E sem que eu esperasse por isso, Charles espalma a mão e enfia no peito do Bernardo! O que eu comi mais cedo agora vira pedra dentro do estômago.

— O que você tá fazendo, velho?!

— O que o sonho previu, jovem Calebe? — Uma pergunta retórica. Nós dois sabemos porque vimos. — As máquinas param, causando assim a morte de Bernardo. Estou apenas concretizando o que vimos... — O corpo de Bernardo começa a ter espasmos.

—... parando o coração dele! — concluo o raciocínio. — MAS VAI MATA-LO MESMO ASSIM!!

— Sim. É isso o que o sonho de Danilo previu — confirma Charles, me olhando por cima do ombro. — Mas diferente do sonho, só o matarei temporariamente.

—...!

Assim que o corpo de Bernardo e seu coração param de mexer, os pesadelos dentro da sala param junto. O mar de corpos pequenos e roxos dos pesadelos lentamente começam a sumir, um por um, deixando a sala vazia em questão de poucos segundos.

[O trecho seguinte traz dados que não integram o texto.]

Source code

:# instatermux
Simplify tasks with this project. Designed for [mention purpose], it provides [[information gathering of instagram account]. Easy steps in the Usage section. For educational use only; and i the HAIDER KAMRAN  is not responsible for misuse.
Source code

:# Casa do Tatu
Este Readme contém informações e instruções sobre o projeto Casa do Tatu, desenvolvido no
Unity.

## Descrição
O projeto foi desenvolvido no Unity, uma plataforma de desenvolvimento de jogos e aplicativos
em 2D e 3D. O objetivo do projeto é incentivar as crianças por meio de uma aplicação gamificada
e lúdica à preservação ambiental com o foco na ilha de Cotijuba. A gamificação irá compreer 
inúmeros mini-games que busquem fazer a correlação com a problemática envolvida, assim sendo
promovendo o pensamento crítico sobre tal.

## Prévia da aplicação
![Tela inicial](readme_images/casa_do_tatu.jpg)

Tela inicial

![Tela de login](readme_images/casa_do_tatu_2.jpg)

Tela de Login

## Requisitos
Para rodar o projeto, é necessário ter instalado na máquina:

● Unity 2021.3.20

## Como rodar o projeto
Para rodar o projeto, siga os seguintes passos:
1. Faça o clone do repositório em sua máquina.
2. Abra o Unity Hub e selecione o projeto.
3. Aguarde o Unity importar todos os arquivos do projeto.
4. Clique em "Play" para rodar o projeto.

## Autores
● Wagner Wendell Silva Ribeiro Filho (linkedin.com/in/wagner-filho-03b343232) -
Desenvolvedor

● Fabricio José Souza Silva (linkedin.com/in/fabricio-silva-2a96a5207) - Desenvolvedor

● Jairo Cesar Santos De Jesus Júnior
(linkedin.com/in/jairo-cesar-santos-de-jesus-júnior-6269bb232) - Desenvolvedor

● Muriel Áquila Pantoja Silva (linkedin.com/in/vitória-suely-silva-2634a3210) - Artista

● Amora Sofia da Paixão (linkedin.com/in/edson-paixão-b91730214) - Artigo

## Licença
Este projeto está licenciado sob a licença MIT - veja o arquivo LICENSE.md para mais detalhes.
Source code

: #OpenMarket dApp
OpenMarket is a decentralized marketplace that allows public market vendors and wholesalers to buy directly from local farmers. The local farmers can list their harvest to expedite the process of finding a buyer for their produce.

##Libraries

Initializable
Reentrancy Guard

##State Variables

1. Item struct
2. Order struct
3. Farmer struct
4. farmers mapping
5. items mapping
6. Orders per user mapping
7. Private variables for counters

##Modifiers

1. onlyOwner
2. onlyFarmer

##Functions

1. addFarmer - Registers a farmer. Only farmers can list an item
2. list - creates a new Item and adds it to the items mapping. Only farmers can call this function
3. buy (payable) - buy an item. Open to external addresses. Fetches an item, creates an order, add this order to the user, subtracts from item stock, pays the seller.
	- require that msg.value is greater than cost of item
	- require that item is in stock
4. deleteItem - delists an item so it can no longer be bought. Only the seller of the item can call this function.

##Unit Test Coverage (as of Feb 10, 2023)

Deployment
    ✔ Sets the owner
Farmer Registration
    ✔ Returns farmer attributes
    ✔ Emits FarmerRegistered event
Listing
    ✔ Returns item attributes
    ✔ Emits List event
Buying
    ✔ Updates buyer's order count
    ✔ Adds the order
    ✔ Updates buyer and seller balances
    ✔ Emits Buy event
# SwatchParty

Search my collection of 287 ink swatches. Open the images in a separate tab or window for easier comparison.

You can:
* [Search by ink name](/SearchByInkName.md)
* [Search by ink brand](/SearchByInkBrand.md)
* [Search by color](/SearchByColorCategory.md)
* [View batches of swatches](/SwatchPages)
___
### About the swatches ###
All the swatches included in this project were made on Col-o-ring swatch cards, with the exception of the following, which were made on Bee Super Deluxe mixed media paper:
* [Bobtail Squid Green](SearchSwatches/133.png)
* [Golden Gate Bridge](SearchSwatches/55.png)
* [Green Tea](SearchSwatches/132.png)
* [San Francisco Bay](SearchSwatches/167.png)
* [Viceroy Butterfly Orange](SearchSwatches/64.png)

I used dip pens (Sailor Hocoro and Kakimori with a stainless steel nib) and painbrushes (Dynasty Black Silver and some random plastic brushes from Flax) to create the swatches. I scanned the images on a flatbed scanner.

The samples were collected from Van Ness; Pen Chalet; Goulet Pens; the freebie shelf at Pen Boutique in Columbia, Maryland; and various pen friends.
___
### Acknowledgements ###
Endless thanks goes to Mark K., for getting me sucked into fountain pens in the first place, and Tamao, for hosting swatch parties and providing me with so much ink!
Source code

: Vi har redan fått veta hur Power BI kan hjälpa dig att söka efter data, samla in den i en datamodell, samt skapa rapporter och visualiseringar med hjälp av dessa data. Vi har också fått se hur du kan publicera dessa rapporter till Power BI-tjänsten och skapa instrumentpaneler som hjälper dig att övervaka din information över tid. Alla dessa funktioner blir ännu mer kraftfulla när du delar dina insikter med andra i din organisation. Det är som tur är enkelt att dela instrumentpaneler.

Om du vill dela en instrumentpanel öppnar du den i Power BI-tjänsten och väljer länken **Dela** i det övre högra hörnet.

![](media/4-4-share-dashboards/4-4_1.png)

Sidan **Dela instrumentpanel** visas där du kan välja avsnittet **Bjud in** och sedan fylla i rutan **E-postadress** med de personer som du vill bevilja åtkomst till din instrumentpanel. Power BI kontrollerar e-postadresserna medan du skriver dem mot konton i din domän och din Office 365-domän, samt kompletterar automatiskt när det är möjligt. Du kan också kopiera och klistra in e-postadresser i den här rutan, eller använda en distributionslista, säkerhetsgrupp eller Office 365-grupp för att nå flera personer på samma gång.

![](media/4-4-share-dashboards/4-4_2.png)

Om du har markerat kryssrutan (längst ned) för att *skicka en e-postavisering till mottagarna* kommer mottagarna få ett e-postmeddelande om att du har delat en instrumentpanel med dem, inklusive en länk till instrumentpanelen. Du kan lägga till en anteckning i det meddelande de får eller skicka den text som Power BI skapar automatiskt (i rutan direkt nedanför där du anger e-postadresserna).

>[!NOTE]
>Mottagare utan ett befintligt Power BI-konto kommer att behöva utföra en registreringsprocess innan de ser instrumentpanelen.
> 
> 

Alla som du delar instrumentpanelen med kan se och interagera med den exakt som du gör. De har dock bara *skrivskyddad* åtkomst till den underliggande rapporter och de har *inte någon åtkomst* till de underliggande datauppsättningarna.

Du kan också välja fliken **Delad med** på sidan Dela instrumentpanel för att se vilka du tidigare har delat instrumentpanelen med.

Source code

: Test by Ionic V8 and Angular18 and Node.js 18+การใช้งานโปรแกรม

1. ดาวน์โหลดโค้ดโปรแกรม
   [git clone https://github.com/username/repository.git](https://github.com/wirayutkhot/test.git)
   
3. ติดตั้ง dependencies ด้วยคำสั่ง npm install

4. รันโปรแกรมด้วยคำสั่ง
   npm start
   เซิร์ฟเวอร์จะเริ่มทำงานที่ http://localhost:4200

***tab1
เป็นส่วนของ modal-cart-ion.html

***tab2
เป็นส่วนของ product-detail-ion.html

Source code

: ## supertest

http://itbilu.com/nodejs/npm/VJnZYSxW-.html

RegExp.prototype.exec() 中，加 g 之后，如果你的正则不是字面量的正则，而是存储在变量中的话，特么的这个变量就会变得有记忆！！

O coração de Bernardo está parado e a profecia mostrada no sonho se concretiza!

— Os pesadelos... sumiram!

Sashi está se contorcendo de nojo no chão, sua katana logo ao lado, como alguém que acaba de ser desenterrado.

— Aargh! Bleh! Nojooo!  

As máquinas que mantém Bernardo respirando, apesar de danificadas, ainda funcionam. O Campo Lúdico começa a se desfazer, a realidade voltando a seu curso natural.

— Agora, jovem Bernardo... — Charles faz pressão no braço enterrado no coração do cara. — Volte à vida.

Eu não consigo ver, mas tenho uma ideia do que acontece pela reação do corpo do Bernardo às ações de Charles. O detetive está apertando o coração dele para fazê-lo voltar a bater sozinho. Era como dar um empurrão para dar partida em um carro.

E o Campo Lúdico se desfaz. A realidade recupera suas cores, o tempo se normaliza. Eu me aproximo do corpo inerte do meu amigo e deito a cabeça no peito dele, procurando por batimentos... qualquer sinal, som... qualquer coisa! Responda, seu corno!

 


tum... tum... tum-tum... TUM-TUM! TUM-TUM! TUM-TUM!


 

Eu não consigo conter as lágrimas quando ouço os batimentos dele, seu peito peludo subindo e descendo.

O sonho se desfez... e ele ainda está vivo!